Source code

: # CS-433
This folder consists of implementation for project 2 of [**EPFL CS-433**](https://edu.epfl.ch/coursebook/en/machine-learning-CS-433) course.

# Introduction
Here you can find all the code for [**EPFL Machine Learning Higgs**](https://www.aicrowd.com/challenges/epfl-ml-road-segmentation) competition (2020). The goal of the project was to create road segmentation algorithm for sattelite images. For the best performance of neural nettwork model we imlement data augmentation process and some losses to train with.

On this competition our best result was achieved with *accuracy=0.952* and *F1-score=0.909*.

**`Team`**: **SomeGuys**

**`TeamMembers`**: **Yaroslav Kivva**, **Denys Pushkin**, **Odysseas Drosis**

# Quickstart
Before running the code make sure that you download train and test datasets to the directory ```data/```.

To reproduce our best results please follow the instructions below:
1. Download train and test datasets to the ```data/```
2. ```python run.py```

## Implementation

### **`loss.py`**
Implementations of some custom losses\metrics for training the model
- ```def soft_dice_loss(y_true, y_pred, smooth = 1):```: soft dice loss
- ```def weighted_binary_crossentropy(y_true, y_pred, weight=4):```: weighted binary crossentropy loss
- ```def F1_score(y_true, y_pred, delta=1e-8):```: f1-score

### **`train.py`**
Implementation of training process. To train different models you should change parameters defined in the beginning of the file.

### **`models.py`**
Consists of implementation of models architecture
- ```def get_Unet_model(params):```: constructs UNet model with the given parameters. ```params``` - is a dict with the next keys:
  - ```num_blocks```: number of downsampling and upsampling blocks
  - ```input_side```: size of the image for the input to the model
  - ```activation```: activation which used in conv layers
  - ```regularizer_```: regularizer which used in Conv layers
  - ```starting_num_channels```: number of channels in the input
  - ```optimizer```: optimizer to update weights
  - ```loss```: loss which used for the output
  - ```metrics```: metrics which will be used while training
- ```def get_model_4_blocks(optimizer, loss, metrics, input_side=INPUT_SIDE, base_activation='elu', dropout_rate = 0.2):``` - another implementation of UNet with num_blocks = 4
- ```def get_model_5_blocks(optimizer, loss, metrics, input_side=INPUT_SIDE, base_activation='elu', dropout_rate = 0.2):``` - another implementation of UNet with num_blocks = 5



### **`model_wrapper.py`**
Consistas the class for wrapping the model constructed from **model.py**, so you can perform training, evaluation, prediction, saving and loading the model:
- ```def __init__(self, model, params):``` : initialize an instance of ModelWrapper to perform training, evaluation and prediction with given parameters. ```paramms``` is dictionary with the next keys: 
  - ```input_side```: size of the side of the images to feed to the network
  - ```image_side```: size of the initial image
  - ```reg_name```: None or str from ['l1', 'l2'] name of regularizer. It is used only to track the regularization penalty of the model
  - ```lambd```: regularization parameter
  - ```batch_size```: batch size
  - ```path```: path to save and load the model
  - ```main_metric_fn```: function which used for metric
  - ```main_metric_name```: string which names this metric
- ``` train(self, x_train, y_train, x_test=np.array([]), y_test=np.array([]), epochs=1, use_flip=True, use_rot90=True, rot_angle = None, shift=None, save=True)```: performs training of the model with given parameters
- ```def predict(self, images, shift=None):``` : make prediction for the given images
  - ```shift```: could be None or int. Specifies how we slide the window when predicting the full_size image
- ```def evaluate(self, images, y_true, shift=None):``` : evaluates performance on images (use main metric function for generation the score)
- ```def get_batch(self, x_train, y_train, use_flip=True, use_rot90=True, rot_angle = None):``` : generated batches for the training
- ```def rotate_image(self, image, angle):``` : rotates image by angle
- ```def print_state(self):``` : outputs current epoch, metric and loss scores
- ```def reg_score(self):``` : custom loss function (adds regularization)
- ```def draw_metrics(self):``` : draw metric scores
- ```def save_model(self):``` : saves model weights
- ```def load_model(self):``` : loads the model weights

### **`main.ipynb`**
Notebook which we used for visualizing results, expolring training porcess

+--

**YOUR ASSIGNMENT**
From the entries above, restate word for word the lines from the line containing "constructs UNet model" to the line containing "num_blocks = 5", both ends included, and nothing more.

**ANSWER SPACE**
- ```def get_Unet_model(params):```: constructs UNet model with the given parameters. ```params``` - is a dict with the next keys:
  - ```num_blocks```: number of downsampling and upsampling blocks
  - ```input_side```: size of the image for the input to the model
  - ```activation```: activation which used in conv layers
  - ```regularizer_```: regularizer which used in Conv layers
  - ```starting_num_channels```: number of channels in the input
  - ```optimizer```: optimizer to update weights
  - ```loss```: loss which used for the output
  - ```metrics```: metrics which will be used while training
- ```def get_model_4_blocks(optimizer, loss, metrics, input_side=INPUT_SIDE, base_activation='elu', dropout_rate = 0.2):``` - another implementation of UNet with num_blocks = 4
- ```def get_model_5_blocks(optimizer, loss, metrics, input_side=INPUT_SIDE, base_activation='elu', dropout_rate = 0.2):``` - another implementation of UNet with num_blocks = 5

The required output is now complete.